So, under the cover of darkness in the middle of the night the operation began. Our friend got the dogs attention with some lunch meat, got a leash on her, took a pair of bolt cutters, and severed her steel chain of torture from her body. The note reading, “Don’t get another one” was left to the tree under the chain.

By sunup she got the dog to us, where she was fed and watered. She ate so aggressively that we wondered how long it had been since she’d seen food. She was matted, filthy, and had her own waste woven into her own hair. Our dog Gracie engaged with her immediately, which wasn’t like her at all. She tried to encourage her to run around the yard, but all she could muster is a gimp, one of her legs seemingly injured. After a few minutes, we went up to the tub, bathing and cutting out what we couldn’t get clean.

That’s when we found it.

The clothes hanger.

Wrapped around her rear haunch.
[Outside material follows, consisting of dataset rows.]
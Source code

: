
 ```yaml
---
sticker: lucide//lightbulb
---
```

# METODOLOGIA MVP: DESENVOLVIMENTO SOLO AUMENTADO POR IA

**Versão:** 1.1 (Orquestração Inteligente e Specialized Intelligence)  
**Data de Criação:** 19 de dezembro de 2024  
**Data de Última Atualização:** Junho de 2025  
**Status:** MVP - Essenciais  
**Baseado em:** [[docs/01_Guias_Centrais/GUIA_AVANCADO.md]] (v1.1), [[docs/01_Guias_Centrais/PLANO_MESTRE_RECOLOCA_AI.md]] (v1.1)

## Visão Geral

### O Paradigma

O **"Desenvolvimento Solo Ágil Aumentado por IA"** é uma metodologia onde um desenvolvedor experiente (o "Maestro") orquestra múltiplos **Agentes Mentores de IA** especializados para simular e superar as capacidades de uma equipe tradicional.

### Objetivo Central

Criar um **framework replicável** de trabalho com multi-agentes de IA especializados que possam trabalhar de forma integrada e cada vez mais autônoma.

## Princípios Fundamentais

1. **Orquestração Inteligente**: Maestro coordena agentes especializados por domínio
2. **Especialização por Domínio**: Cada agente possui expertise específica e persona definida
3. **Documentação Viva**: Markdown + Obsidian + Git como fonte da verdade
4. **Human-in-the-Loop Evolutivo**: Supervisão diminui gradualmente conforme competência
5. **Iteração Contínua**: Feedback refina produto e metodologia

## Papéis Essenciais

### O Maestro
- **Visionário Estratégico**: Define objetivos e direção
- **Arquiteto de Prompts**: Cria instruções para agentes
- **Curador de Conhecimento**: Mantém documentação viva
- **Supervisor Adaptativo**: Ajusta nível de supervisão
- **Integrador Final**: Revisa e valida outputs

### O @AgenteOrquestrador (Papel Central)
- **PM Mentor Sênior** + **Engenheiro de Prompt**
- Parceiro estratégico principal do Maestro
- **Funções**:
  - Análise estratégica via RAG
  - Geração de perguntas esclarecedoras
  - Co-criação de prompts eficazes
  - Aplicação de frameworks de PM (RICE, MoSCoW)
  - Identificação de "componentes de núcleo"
It had been there so long that it had rusted and slightly embedded itself into her skin. She growled and whimpered a bit while we took the wire cutters to it, showing the pain that it was causing.

Once we had it cut out we took her outside again. The girl went crazy, running all over the front yard with our little canine welcome wagon. She had a new lease on life.

After about an hour the woman from Springer Spaniel Rescue showed up. We handed her the hanger. She sighed and shook her head. Then she looked at the little girl below and said, “I’m gonna name you Freedom”.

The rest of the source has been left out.